*** Records provided Section Begins ***

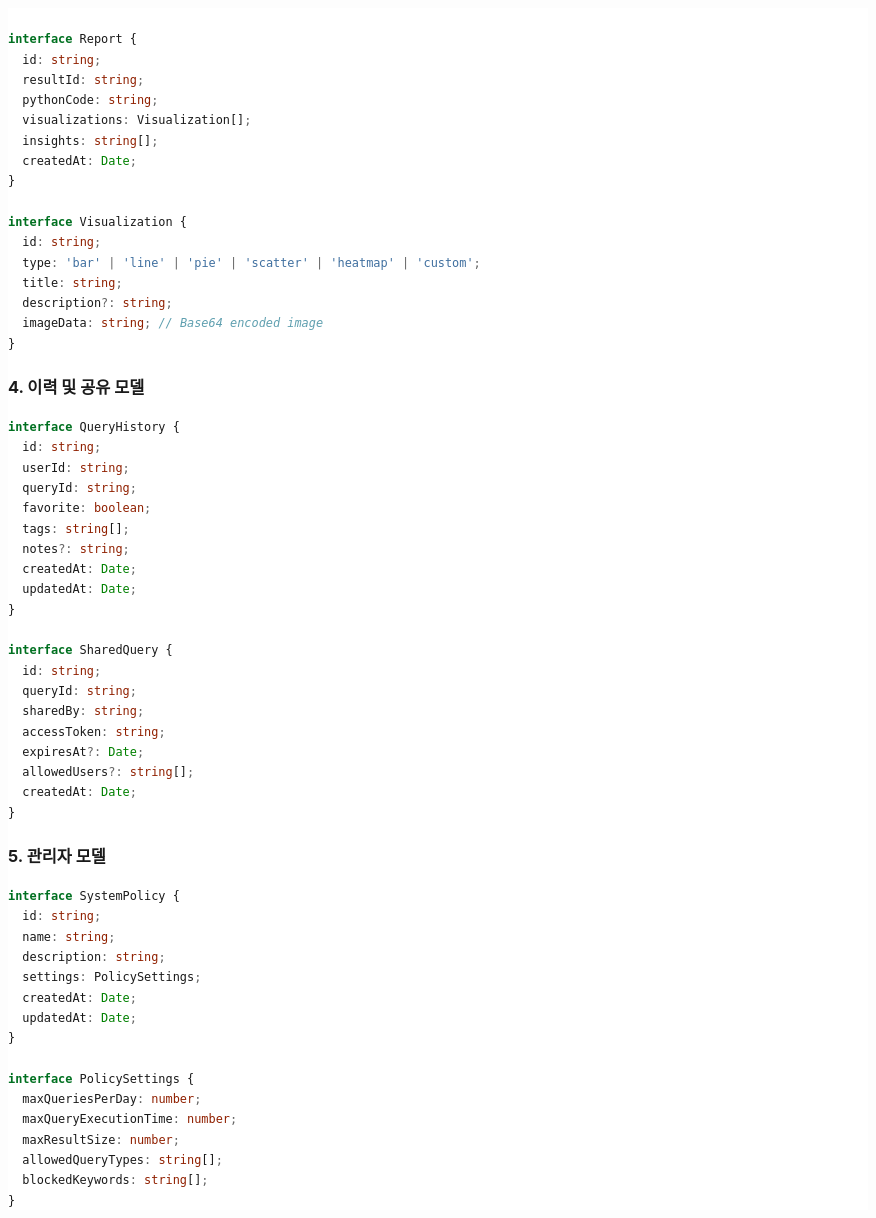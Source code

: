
 ```typescript

interface Report {
  id: string;
  resultId: string;
  pythonCode: string;
  visualizations: Visualization[];
  insights: string[];
  createdAt: Date;
}

interface Visualization {
  id: string;
  type: 'bar' | 'line' | 'pie' | 'scatter' | 'heatmap' | 'custom';
  title: string;
  description?: string;
  imageData: string; // Base64 encoded image
}
```

### 4. 이력 및 공유 모델

```typescript
interface QueryHistory {
  id: string;
  userId: string;
  queryId: string;
  favorite: boolean;
  tags: string[];
  notes?: string;
  createdAt: Date;
  updatedAt: Date;
}

interface SharedQuery {
  id: string;
  queryId: string;
  sharedBy: string;
  accessToken: string;
  expiresAt?: Date;
  allowedUsers?: string[];
  createdAt: Date;
}
```

### 5. 관리자 모델

```typescript
interface SystemPolicy {
  id: string;
  name: string;
  description: string;
  settings: PolicySettings;
  createdAt: Date;
  updatedAt: Date;
}

interface PolicySettings {
  maxQueriesPerDay: number;
  maxQueryExecutionTime: number;
  maxResultSize: number;
  allowedQueryTypes: string[];
  blockedKeywords: string[];
}

```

*** Records provided Section Ends ***

What lines in the data include the string "number"? Copy each one.

• Completed exercise
  maxQueriesPerDay: number;
  maxQueryExecutionTime: number;
  maxResultSize: number;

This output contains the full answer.